[Collected data]
------------------------------------
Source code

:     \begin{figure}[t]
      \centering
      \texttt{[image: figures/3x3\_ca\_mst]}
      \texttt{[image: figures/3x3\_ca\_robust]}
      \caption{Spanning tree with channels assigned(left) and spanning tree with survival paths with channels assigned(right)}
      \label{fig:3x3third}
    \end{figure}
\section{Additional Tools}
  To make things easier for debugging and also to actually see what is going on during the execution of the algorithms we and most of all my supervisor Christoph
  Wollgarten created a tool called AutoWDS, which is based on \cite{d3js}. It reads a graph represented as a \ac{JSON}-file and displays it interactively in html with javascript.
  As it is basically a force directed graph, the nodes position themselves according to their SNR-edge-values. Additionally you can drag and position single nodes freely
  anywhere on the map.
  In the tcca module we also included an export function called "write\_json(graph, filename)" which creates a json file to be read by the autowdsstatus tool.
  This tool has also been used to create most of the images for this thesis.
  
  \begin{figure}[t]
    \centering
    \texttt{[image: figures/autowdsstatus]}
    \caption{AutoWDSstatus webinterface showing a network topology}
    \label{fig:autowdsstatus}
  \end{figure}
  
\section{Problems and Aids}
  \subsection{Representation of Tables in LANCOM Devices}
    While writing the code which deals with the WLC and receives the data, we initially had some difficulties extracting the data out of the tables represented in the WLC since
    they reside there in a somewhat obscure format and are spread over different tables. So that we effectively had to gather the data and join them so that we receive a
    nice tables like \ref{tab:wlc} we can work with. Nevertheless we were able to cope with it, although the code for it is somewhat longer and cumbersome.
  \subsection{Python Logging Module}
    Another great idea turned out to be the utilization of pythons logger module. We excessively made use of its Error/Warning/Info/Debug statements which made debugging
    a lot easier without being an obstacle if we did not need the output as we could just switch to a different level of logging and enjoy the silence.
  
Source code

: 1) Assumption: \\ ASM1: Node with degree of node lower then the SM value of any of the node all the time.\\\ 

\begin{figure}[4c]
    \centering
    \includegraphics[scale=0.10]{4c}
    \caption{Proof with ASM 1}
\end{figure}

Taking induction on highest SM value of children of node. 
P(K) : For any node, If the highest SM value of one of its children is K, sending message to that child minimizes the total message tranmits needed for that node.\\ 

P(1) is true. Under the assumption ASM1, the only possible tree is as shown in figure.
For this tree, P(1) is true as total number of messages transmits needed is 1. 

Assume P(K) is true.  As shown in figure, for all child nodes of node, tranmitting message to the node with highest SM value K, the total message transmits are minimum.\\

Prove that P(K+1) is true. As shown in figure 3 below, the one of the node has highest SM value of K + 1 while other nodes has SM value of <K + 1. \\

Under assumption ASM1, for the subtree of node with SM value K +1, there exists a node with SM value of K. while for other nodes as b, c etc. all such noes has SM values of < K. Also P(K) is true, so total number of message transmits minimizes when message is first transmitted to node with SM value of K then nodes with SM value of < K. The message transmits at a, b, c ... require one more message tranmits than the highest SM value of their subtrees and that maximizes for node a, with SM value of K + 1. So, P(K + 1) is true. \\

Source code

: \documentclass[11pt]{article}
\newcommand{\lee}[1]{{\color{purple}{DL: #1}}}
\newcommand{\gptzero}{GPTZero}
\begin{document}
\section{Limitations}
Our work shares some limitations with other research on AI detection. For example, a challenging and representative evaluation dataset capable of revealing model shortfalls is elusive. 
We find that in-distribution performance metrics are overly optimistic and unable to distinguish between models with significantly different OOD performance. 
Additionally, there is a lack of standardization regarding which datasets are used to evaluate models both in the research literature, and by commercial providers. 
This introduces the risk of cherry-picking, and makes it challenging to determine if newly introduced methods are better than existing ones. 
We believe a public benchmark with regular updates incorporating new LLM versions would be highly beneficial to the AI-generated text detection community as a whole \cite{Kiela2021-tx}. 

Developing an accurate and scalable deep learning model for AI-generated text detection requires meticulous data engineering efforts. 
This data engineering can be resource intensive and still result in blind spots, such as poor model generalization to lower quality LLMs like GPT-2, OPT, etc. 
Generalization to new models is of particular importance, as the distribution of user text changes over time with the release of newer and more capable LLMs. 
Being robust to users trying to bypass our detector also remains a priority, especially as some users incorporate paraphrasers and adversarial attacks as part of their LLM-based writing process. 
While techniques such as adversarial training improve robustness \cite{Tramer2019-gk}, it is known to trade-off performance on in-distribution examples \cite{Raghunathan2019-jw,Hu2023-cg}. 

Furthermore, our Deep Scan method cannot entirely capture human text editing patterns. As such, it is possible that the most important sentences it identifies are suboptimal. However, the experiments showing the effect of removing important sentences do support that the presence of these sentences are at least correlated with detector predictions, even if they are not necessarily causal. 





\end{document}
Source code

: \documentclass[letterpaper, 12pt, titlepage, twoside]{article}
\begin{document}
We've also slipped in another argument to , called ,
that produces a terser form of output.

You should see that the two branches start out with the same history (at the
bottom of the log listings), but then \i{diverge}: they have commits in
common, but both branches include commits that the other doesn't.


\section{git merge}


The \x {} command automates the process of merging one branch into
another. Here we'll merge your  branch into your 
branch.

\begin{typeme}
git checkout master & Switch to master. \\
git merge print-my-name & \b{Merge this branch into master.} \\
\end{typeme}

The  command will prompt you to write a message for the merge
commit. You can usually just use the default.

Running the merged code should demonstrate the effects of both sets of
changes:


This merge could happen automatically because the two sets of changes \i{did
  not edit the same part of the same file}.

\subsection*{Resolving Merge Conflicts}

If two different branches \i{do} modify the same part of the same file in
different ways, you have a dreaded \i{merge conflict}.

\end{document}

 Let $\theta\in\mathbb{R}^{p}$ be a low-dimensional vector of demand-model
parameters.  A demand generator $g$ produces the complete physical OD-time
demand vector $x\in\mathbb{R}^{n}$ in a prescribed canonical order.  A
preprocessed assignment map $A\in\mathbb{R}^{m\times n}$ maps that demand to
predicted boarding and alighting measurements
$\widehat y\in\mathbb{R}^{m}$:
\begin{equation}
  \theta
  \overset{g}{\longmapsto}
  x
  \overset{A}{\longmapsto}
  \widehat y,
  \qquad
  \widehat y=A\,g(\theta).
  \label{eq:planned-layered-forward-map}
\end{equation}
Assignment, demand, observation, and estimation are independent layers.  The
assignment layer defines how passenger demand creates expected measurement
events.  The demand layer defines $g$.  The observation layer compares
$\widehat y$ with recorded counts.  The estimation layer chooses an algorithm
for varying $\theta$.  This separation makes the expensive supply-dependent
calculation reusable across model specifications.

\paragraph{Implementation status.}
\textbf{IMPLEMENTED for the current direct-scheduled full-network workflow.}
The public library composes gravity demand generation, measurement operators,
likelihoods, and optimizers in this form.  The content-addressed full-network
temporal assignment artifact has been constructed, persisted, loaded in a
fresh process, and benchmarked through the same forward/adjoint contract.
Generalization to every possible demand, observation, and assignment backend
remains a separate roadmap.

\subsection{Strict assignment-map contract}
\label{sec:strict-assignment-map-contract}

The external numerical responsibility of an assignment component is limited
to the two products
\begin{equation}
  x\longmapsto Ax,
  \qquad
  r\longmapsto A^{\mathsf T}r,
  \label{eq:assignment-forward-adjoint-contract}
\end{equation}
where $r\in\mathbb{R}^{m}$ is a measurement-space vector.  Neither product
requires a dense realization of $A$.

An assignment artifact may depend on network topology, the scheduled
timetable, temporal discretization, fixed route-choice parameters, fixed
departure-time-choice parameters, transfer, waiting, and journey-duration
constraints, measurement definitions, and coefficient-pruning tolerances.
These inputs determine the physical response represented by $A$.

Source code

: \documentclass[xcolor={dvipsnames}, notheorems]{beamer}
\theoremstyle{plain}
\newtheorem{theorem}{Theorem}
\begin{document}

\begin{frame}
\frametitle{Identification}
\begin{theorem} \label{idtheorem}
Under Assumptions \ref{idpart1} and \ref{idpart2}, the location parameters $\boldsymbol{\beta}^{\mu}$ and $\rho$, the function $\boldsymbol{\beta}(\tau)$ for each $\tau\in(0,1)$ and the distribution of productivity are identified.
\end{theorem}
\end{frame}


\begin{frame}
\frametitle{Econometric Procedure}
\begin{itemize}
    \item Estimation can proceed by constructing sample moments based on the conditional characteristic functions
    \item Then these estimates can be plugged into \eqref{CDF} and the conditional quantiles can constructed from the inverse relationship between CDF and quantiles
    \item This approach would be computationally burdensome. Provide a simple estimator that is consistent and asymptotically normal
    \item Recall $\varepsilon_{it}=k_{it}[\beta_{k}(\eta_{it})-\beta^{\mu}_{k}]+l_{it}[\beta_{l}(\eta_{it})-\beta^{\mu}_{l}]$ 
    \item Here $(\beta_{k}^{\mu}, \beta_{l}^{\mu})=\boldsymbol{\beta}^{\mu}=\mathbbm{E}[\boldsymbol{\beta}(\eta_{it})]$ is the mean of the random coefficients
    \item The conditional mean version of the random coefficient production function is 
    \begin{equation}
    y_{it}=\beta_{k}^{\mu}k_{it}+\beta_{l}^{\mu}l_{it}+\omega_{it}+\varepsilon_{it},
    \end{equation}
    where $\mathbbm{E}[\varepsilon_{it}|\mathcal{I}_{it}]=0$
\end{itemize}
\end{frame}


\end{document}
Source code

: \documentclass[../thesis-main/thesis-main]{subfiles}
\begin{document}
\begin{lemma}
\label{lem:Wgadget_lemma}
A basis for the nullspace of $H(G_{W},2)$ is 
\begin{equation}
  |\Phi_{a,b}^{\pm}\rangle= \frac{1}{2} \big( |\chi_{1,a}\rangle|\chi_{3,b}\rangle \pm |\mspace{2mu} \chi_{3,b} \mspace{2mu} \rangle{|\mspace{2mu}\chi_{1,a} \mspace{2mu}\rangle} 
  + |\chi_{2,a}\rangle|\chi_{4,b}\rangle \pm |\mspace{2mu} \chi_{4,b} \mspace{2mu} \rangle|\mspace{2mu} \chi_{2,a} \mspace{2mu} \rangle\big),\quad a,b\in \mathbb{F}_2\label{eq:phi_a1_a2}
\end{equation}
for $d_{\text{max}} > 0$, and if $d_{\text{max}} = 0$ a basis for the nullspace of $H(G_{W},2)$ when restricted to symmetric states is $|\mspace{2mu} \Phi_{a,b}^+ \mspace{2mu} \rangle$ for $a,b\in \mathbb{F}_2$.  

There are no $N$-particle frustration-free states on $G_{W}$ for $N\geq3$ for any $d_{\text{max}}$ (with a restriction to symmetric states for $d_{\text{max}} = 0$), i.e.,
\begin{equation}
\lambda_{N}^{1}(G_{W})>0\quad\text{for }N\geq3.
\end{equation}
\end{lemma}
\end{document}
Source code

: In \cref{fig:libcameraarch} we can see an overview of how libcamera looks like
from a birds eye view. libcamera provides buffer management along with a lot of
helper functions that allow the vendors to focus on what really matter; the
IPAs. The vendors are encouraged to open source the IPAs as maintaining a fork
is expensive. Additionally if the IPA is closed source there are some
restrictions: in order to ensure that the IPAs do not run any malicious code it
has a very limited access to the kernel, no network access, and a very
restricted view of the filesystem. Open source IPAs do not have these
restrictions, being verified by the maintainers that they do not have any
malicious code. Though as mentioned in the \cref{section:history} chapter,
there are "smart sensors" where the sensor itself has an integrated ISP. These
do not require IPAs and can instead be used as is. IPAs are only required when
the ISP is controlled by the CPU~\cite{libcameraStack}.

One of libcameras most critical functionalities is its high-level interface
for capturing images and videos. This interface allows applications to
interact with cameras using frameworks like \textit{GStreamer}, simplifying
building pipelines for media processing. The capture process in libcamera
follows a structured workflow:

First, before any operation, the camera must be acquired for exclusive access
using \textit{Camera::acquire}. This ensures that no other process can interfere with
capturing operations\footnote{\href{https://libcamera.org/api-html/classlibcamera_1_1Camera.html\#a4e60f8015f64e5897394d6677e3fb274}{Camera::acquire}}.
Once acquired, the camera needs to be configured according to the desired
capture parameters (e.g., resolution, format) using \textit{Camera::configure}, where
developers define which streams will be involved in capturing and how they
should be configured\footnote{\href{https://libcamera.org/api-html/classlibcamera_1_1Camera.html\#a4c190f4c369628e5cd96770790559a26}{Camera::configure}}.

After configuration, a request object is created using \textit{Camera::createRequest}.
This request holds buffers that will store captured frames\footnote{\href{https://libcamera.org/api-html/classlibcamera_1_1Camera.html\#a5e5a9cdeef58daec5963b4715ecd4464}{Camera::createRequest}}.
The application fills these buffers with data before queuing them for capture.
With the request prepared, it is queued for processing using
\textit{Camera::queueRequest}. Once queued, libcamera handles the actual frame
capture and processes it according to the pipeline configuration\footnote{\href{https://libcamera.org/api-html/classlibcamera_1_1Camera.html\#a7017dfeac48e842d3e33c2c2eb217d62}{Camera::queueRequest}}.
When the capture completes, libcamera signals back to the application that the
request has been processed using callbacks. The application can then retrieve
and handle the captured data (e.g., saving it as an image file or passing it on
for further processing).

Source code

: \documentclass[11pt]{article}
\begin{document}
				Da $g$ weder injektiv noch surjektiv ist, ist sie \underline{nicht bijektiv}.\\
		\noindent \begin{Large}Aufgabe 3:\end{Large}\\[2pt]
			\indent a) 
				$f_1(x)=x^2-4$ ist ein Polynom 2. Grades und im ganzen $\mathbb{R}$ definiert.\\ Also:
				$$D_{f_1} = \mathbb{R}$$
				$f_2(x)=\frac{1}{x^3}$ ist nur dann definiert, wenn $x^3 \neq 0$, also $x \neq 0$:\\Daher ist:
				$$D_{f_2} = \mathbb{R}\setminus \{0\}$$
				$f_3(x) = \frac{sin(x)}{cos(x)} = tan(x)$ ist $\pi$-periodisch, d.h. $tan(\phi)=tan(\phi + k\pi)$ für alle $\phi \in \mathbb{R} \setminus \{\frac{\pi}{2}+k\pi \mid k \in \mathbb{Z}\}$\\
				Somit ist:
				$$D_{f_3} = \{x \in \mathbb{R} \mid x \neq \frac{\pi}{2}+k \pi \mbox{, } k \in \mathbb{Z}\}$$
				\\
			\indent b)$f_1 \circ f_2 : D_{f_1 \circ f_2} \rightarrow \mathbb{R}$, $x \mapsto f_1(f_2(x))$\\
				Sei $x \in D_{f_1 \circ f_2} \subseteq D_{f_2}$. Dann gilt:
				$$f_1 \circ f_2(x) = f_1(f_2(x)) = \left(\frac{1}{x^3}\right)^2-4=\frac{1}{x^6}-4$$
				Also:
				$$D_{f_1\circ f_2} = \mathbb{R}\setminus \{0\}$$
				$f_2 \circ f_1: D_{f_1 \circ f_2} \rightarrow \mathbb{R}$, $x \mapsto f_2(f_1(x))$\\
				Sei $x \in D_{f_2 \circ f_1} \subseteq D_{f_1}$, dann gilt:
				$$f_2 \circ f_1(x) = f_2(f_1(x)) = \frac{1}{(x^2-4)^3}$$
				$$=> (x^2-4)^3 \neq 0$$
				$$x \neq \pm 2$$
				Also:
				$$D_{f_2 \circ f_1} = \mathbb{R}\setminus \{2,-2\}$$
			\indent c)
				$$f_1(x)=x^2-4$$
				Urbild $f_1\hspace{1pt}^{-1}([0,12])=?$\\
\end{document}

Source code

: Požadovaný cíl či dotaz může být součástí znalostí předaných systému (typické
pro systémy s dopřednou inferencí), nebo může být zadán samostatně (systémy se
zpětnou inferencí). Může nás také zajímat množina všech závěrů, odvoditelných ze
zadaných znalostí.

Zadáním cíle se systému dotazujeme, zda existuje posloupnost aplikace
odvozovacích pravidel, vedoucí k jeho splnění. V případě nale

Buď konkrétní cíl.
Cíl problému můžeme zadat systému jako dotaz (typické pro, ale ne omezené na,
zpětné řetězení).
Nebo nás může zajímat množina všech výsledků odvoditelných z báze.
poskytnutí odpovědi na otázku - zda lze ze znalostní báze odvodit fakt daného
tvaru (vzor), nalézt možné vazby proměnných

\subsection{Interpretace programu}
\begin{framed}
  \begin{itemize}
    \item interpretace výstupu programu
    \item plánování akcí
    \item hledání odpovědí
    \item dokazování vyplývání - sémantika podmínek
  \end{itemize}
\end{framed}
------------------------------------
Search the entries above for lines containing the word "defines", and copy each one.

assignment layer defines how passenger demand creates expected measurement
events.  The demand layer defines $g$.  The observation layer compares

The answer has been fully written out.